The output does indeed look a bit fishy. Unfortunately there are no other examples I'm aware of that does this.

What is the output of the call to gds.beta.pipeline.linkPrediction.train? Do the scores seem resonable at that point in the pipeline?

It looks like you're leaving out some node labels from your projection: fruit, ele, shoe, clothe. Should these perhaps share a node label instead?

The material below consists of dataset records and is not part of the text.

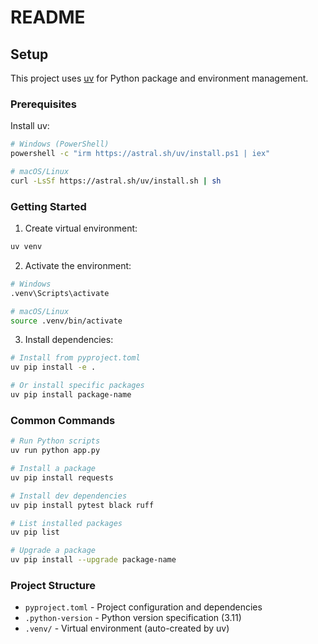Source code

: # README

## Setup

This project uses [uv](https://github.com/astral-sh/uv) for Python package and environment management.

### Prerequisites

Install uv:
```bash
# Windows (PowerShell)
powershell -c "irm https://astral.sh/uv/install.ps1 | iex"

# macOS/Linux
curl -LsSf https://astral.sh/uv/install.sh | sh
```

### Getting Started

1. Create virtual environment:
```bash
uv venv
```

2. Activate the environment:
```bash
# Windows
.venv\Scripts\activate

# macOS/Linux
source .venv/bin/activate
```

3. Install dependencies:
```bash
# Install from pyproject.toml
uv pip install -e .

# Or install specific packages
uv pip install package-name
```

### Common Commands

```bash
# Run Python scripts
uv run python app.py

# Install a package
uv pip install requests

# Install dev dependencies
uv pip install pytest black ruff

# List installed packages
uv pip list

# Upgrade a package
uv pip install --upgrade package-name
```

### Project Structure

- `pyproject.toml` - Project configuration and dependencies
- `.python-version` - Python version specification (3.11)
- `.venv/` - Virtual environment (auto-created by uv)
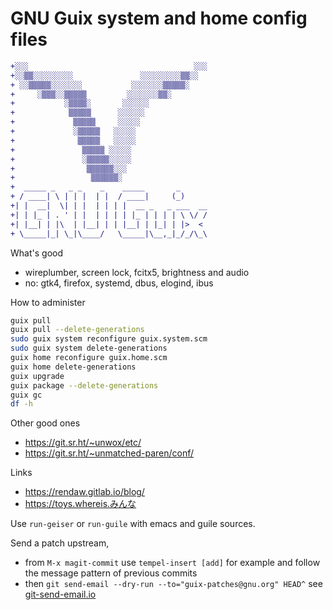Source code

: # GNU Guix system and home config files

```diff
+░░░                                     ░░░
+░░▒▒░░░░░░░░░               ░░░░░░░░░▒▒░░
+ ░░▒▒▒▒▒░░░░░░░           ░░░░░░░▒▒▒▒▒░
+     ░▒▒▒░░▒▒▒▒▒         ░░░░░░░▒▒░
+           ░▒▒▒▒░       ░░░░░░
+            ▒▒▒▒▒      ░░░░░░
+             ▒▒▒▒▒     ░░░░░
+             ░▒▒▒▒▒   ░░░░░
+              ▒▒▒▒▒   ░░░░░
+               ▒▒▒▒▒ ░░░░░
+               ░▒▒▒▒▒░░░░░
+                ▒▒▒▒▒▒░░░
+                 ▒▒▒▒▒▒░
+  _____ _   _ _    _    _____       _
+ / ____| \ | | |  | |  / ____|     (_)
+| |  __|  \| | |  | | | |  __ _   _ ___  __
+| | |_ | . ' | |  | | | | |_ | | | | \ \/ /
+| |__| | |\  | |__| | | |__| | |_| | |>  <
+ \_____|_| \_|\____/   \_____|\__,_|_/_/\_\
```                                                                                                                                                                                                                      

What's good
 * wireplumber, screen lock, fcitx5, brightness and audio
 * no: gtk4, firefox, systemd, dbus, elogind, ibus


How to administer
```bash
guix pull
guix pull --delete-generations
sudo guix system reconfigure guix.system.scm
sudo guix system delete-generations
guix home reconfigure guix.home.scm
guix home delete-generations
guix upgrade
guix package --delete-generations
guix gc
df -h
```


Other good ones
 * https://git.sr.ht/~unwox/etc/
 * https://git.sr.ht/~unmatched-paren/conf/


Links
 * https://rendaw.gitlab.io/blog/
 * https://toys.whereis.みんな

Use `run-geiser` or `run-guile` with emacs and guile sources.

Send a patch upstream,
 * from `M-x magit-commit` use `tempel-insert [add]` for example and follow the message pattern of previous commits
 * then `git send-email --dry-run --to="guix-patches@gnu.org" HEAD^` see [git-send-email.io](https://git-send-email.io)
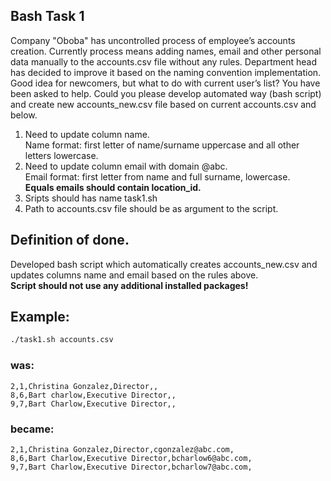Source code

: ## Bash Task 1

Company "Oboba" has uncontrolled process of employee’s accounts creation. Currently process means
adding names, email and other personal data manually to the accounts.csv file without any rules.
Department head has decided to improve it based on the naming convention implementation. Good
idea for newcomers, but what to do with current user’s list? You have been asked to help. Could you please
develop automated way (bash script) and create new accounts_new.csv file based on current
accounts.csv and below.
1) Need to update column name.\
Name format: first letter of name/surname uppercase and all other letters lowercase.
2) Need to update column email with domain @abc.\
Email format: first letter from name and full surname, lowercase.\
**Equals emails should contain location_id.**
3) Sripts should has name task1.sh
4) Path to accounts.csv file should be as argument to the script.
## Definition of done.
Developed bash script which automatically creates accounts_new.csv and updates columns name and
email based on the rules above.\
**Script should not use any additional installed packages!**

## Example:
```bash
./task1.sh accounts.csv
```
### was:
```csv
2,1,Christina Gonzalez,Director,,
8,6,Bart charlow,Executive Director,,
9,7,Bart Charlow,Executive Director,,
```
### became:
```csv
2,1,Christina Gonzalez,Director,cgonzalez@abc.com,
8,6,Bart Charlow,Executive Director,bcharlow6@abc.com,
9,7,Bart Charlow,Executive Director,bcharlow7@abc.com,
```
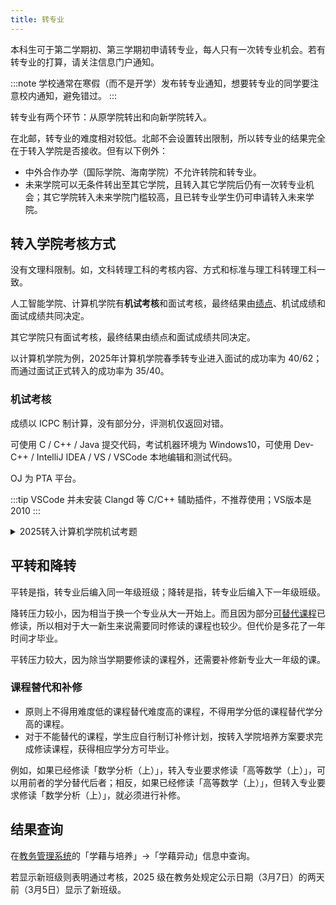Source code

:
 ```yaml
---
title: 转专业
---
```


本科生可于第二学期初、第三学期初申请转专业，每人只有一次转专业机会。若有转专业的打算，请关注信息门户通知。

:::note
学校通常在寒假（而不是开学）发布转专业通知，想要转专业的同学要注意校内通知，避免错过。
:::

转专业有两个环节：从原学院转出和向新学院转入。

在北邮，转专业的难度相对较低。北邮不会设置转出限制，所以转专业的结果完全在于转入学院是否接收。但有以下例外：

- 中外合作办学（国际学院、海南学院）不允许转院和转专业。
- 未来学院可以无条件转出至其它学院，且转入其它学院后仍有一次转专业机会；其它学院转入未来学院门槛较高，且已转专业学生仍可申请转入未来学院。

## 转入学院考核方式

没有文理科限制。如，文科转理工科的考核内容、方式和标准与理工科转理工科一致。

人工智能学院、计算机学院有**机试考核**和面试考核，最终结果由[绩点](/学习生活/成绩构成#绩点)、机试成绩和面试成绩共同决定。

其它学院只有面试考核，最终结果由绩点和面试成绩共同决定。

以计算机学院为例，2025年计算机学院春季转专业进入面试的成功率为 40/62；而通过面试正式转入的成功率为 35/40。

### 机试考核

成绩以 ICPC 制计算，没有部分分，评测机仅返回对错。

可使用 C / C++ / Java 提交代码，考试机器环境为 Windows10，可使用 Dev-C++ / IntelliJ IDEA / VS / VSCode 本地编辑和测试代码。

OJ 为 PTA 平台。

:::tip
VSCode 并未安装 Clangd 等 C/C++ 辅助插件，不推荐使用；VS版本是2010
:::

<details>
<summary>
2025转入计算机学院机试考题
</summary>

共 7 题，其中前 5 题难度对应洛谷入门题。时间限制为 1.5h

**第二题**

用递归的方法从给定的数字 n 逆序打印到数字 1，不得使用循环、goto等语句。

**第三题**

给定 n 个正整数，找到其中所有的质数并**从小到大**输出。

**第四题**

给定四个国家的名字、进球数、失球数、?数。依照以下比较顺序对这四个国家排序

1. 忘了
2. 忘了
3. 忘了

按排序输出国家名

**第五题**

算是模拟题，题面有点复杂，大概是按照某种规则用 [1..=n\*n] 的数字把一个 n\*n 棋盘的棋盘填满并输出，难度不大，就是要debug一会

**第六题**

给定某二叉树的?序排序和按深度排序，输出此树的?序排序

**第七题**

最小割问题，参考[最小割](https://oi-wiki.org/graph/flow/min-cut/)
</details>

## 平转和降转

平转是指，转专业后编入同一年级班级；降转是指，转专业后编入下一年级班级。

降转压力较小，因为相当于换一个专业从大一开始上。而且因为部分[可替代课程](#课程替代和补修)已修读，所以相对于大一新生来说需要同时修读的课程也较少。但代价是多花了一年时间才毕业。

平转压力较大，因为除当学期要修读的课程外，还需要补修新专业大一年级的课。

### 课程替代和补修

- 原则上不得用难度低的课程替代难度高的课程，不得用学分低的课程替代学分高的课程。
- 对于不能替代的课程，学生应自行制订补修计划，按转入学院培养方案要求完成修读课程，获得相应学分方可毕业。

例如，如果已经修读「数学分析（上）」，转入专业要求修读「高等数学（上）」，可以用前者的学分替代后者；相反，如果已经修读「高等数学（上）」，但转入专业要求修读「数学分析（上）」，就必须进行补修。

## 结果查询

在[教务管理系统](https://jwgl.bupt.edu.cn)的「学藉与培养」->「学藉异动」信息中查询。

若显示新班级则表明通过考核，2025 级在教务处规定公示日期（3月7日）的两天前（3月5日）显示了新班级。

That should then also be included in the projection?

Apart from that the code looks ok to me. But it's very noisy to train a model on such a small graph, so hard to predict what you're going to get. To see if you can get interesting scores, here are some things to experiment with:

  • Use a different training method, like logistic regression or random forest
  • Try different parameters for the MLP
  • Try using fewer features for the pipeline, maybe only 'embedding'
  • Experiment with different default values for age and price

Below is output of gds.beta.pipeline.linkPrediction.train.

I have tried another dataset( the Hetionet dataset), but the answer is still all 0.49999.
Is there something I haven't noticed?
Thank you!

Hi again @alanwtmec,

So the train output looks reasonable, that's good.

It's concerning that you get strange scores also on the other dataset.

Is there something I haven't noticed?

I cannot see anything more than what I mentioned in my last post. Did you try any of the things I suggested as experiments? I wonder if there's something fishy going on with the MLP implementation.